Después, los soldados se reparten sus vestiduras, echando a suertes lo que quedaba. La vida de Jesús se ha reducido a su cuerpo, y ahora también se reparten sus ropas. Ya no le queda nada. Está despojado hasta el último detalle. La cruz no es solo un instrumento de muerte, sino un lugar de fractura, de desgarro de todo lo que no sea la carne torturada y los huesos que no se sostienen.

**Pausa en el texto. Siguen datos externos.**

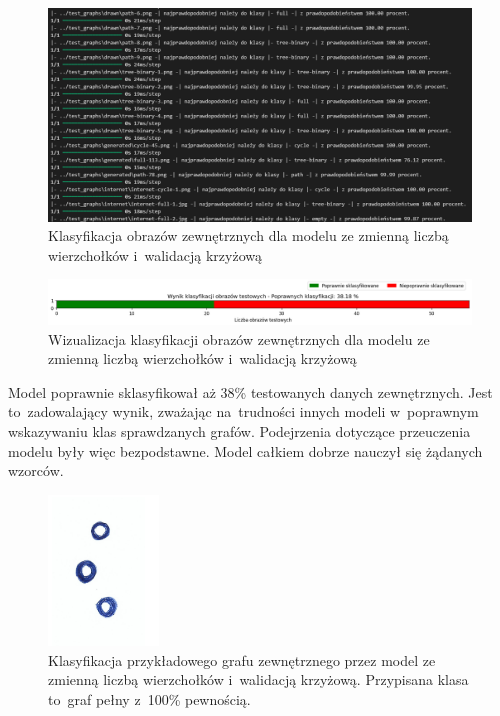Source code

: \begin{figure}[ht]
	\centering
	\includegraphics[width=15.5cm]{resources/tests/images/v3/multiple_edges_crossvalid_txt.png}
	\caption{Klasyfikacja obrazów zewnętrznych dla modelu ze zmienną liczbą wierzchołków i~walidacją krzyżową}
	\label{Fig:tests-csvar-0b}
\end{figure}
\FloatBarrier

\begin{figure}[ht]
	\centering
	\includegraphics[width=15.5cm]{resources/tests/images/v3/multiple_edges_crossvalid_bar.png}
	\caption{Wizualizacja klasyfikacji obrazów zewnętrznych dla modelu ze zmienną liczbą wierzchołków i~walidacją krzyżową}
	\label{Fig:tests-csvar-0c}
\end{figure}
\FloatBarrier

Model poprawnie sklasyfikował aż 38\% testowanych danych zewnętrznych.
Jest to~zadowalający wynik, zważając na~trudności innych modeli w~poprawnym wskazywaniu klas sprawdzanych grafów.
Podejrzenia dotyczące przeuczenia modelu były więc bezpodstawne.
Model całkiem dobrze nauczył się żądanych wzorców.

\begin{figure}[ht]
	\centering
	\includegraphics[height=4cm]{../graph_classification/test_graphs/drawn/empty-5.png}
	\caption{Klasyfikacja przykładowego grafu zewnętrznego przez model ze zmienną liczbą wierzchołków i~walidacją krzyżową.
		Przypisana klasa to~graf pełny z~100\% pewnością.}
	\label{Fig:tests-csvar-0d}
\end{figure}
\FloatBarrier

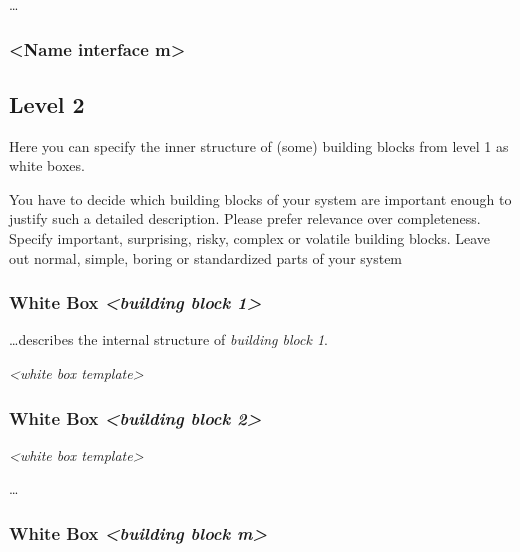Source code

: \ldots{}

\hypertarget{__name_interface_m}{%
\subsubsection{\textless Name interface
m\textgreater{}}\label{__name_interface_m}}

\hypertarget{_level_2}{%
\subsection{Level 2}\label{_level_2}}

Here you can specify the inner structure of (some) building blocks from
level 1 as white boxes.

You have to decide which building blocks of your system are important
enough to justify such a detailed description. Please prefer relevance
over completeness. Specify important, surprising, risky, complex or
volatile building blocks. Leave out normal, simple, boring or
standardized parts of your system

\hypertarget{_white_box_emphasis_building_block_1_emphasis}{%
\subsubsection{\texorpdfstring{White Box \emph{\textless building block
1\textgreater{}}}{White Box \textless building block 1\textgreater{}}}\label{_white_box_emphasis_building_block_1_emphasis}}

\ldots describes the internal structure of \emph{building block 1}.

\emph{\textless white box template\textgreater{}}

\hypertarget{_white_box_emphasis_building_block_2_emphasis}{%
\subsubsection{\texorpdfstring{White Box \emph{\textless building block
2\textgreater{}}}{White Box \textless building block 2\textgreater{}}}\label{_white_box_emphasis_building_block_2_emphasis}}

\emph{\textless white box template\textgreater{}}

\ldots{}

\hypertarget{_white_box_emphasis_building_block_m_emphasis}{%
\subsubsection{\texorpdfstring{White Box \emph{\textless building block
m\textgreater{}}}{White Box \textless building block m\textgreater{}}}\label{_white_box_emphasis_building_block_m_emphasis}}

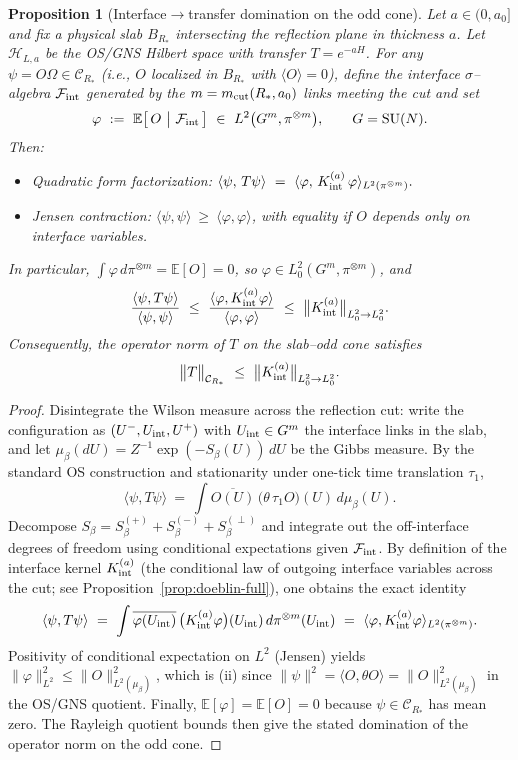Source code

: \documentclass[11pt]{amsart}
\theoremstyle{plain}
\newtheorem{proposition}[theorem]{Proposition}
\theoremstyle{definition}
\theoremstyle{remark}
\begin{document}
\begin{proposition}[Interface$\to$transfer domination on the odd cone]\label{prop:int-to-transfer}
Let $a\in(0,a_0]$ and fix a physical slab $B_{R_*}$ intersecting the reflection plane in thickness $a$. Let $\mathcal H_{L,a}$ be the OS/GNS Hilbert space with transfer $T=e^{-aH}$. For any $\psi=O\Omega\in\mathcal C_{R_*}$ (i.e., $O$ localized in $B_{R_*}$ with $\langle O\rangle=0$), define the interface $\sigma$--algebra $\mathcal F_{\rm int}$ generated by the $m=m_{\rm cut}(R_*,a_0)$ links meeting the cut and set
\[
  \varphi\ :=\ \mathbb E\big[\,O\ \big|\ \mathcal F_{\rm int}\,\big]\ \in\ L^2\big(G^m,\pi^{\otimes m}\big),\qquad G=\mathrm{SU}(N).
\]
Then:
\begin{itemize}
  \item[(i)] Quadratic form factorization: \(\langle \psi,\,T\psi\rangle\ =\ \langle \varphi,\,K_{\rm int}^{(a)}\,\varphi\rangle_{L^2(\pi^{\otimes m})}.\)
  \item[(ii)] Jensen contraction: \(\langle \psi,\psi\rangle\ \ge\ \langle \varphi,\varphi\rangle\), with equality if $O$ depends only on interface variables.
\end{itemize}
In particular, $\int \varphi\,d\pi^{\otimes m}=\mathbb E[O]=0$, so $\varphi\in L^2_0(G^m,\pi^{\otimes m})$, and
\[
  \frac{\langle \psi, T\psi\rangle}{\langle \psi,\psi\rangle}
  \ \le\ \frac{\langle \varphi, K_{\rm int}^{(a)}\varphi\rangle}{\langle \varphi,\varphi\rangle}
  \ \le\ \big\|K_{\rm int}^{(a)}\big\|_{L^2_0\to L^2_0}.
\]
Consequently, the operator norm of $T$ on the slab--odd cone satisfies
\[
  \big\|T\big\|_{\mathcal C_{R_*}}\ \le\ \big\|K_{\rm int}^{(a)}\big\|_{L^2_0\to L^2_0}.
\]
\end{proposition}
\begin{proof}
Disintegrate the Wilson measure across the reflection cut: write the configuration as $(U^-,U_{\rm int},U^+)$ with $U_{\rm int}\in G^m$ the interface links in the slab, and let $\mu_\beta(dU)=Z^{-1}\exp(-S_\beta(U))\,dU$ be the Gibbs measure. By the standard OS construction and stationarity under one-tick time translation $\tau_1$,
\[
  \langle \psi, T\psi\rangle\ =\ \int \overline{O(U)}\,\big(\theta\,\tau_1 O\big)(U)\,d\mu_\beta(U).
\]
Decompose $S_\beta=S_\beta^{(+)}+S_\beta^{(-)}+S_\beta^{(\perp)}$ and integrate out the off-interface degrees of freedom using conditional expectations given $\mathcal F_{\rm int}$. By definition of the interface kernel $K_{\rm int}^{(a)}$ (the conditional law of outgoing interface variables across the cut; see Proposition~\ref{prop:doeblin-full}), one obtains the exact identity
\[
  \langle \psi, T\psi\rangle\ =\ \int \overline{\varphi(U_{\rm int})}\,\big(K_{\rm int}^{(a)}\varphi\big)(U_{\rm int})\,d\pi^{\otimes m}(U_{\rm int})
  \ =\ \langle \varphi, K_{\rm int}^{(a)}\varphi\rangle_{L^2(\pi^{\otimes m})}.
\]
Positivity of conditional expectation on $L^2$ (Jensen) yields $\|\varphi\|_{L^2}^2\le \|O\|_{L^2(\mu_\beta)}^2$, which is (ii) since $\|\psi\|^2=\langle O,\theta O\rangle=\|O\|_{L^2(\mu_\beta)}^2$ in the OS/GNS quotient. Finally, $\mathbb E[\varphi]=\mathbb E[O]=0$ because $\psi\in\mathcal C_{R_*}$ has mean zero. The Rayleigh quotient bounds then give the stated domination of the operator norm on the odd cone.
\end{proof}
\end{document}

Eran las nueve de la mañana. También se registra la hora. El tiempo, que parecía suspendido, ahora se mide. La ejecución tuvo lugar al comienzo del día. Y sobre la cruz, una inscripción: «El rey de los judíos». Es el motivo de la acusación, pero también se convierte en una declaración colocada sobre la cabeza de Jesús, como si fuera la etiqueta del precio o la leyenda explicativa de un museo.

Junto a él, dos crucificados: «uno a su derecha y otro a su izquierda». Es una escena que evoca, de forma amarga, las peticiones de los discípulos de sentarse a la derecha y a la izquierda en la gloria. Los lugares están ahora ocupados. La gloria habita entre los cuerpos clavados.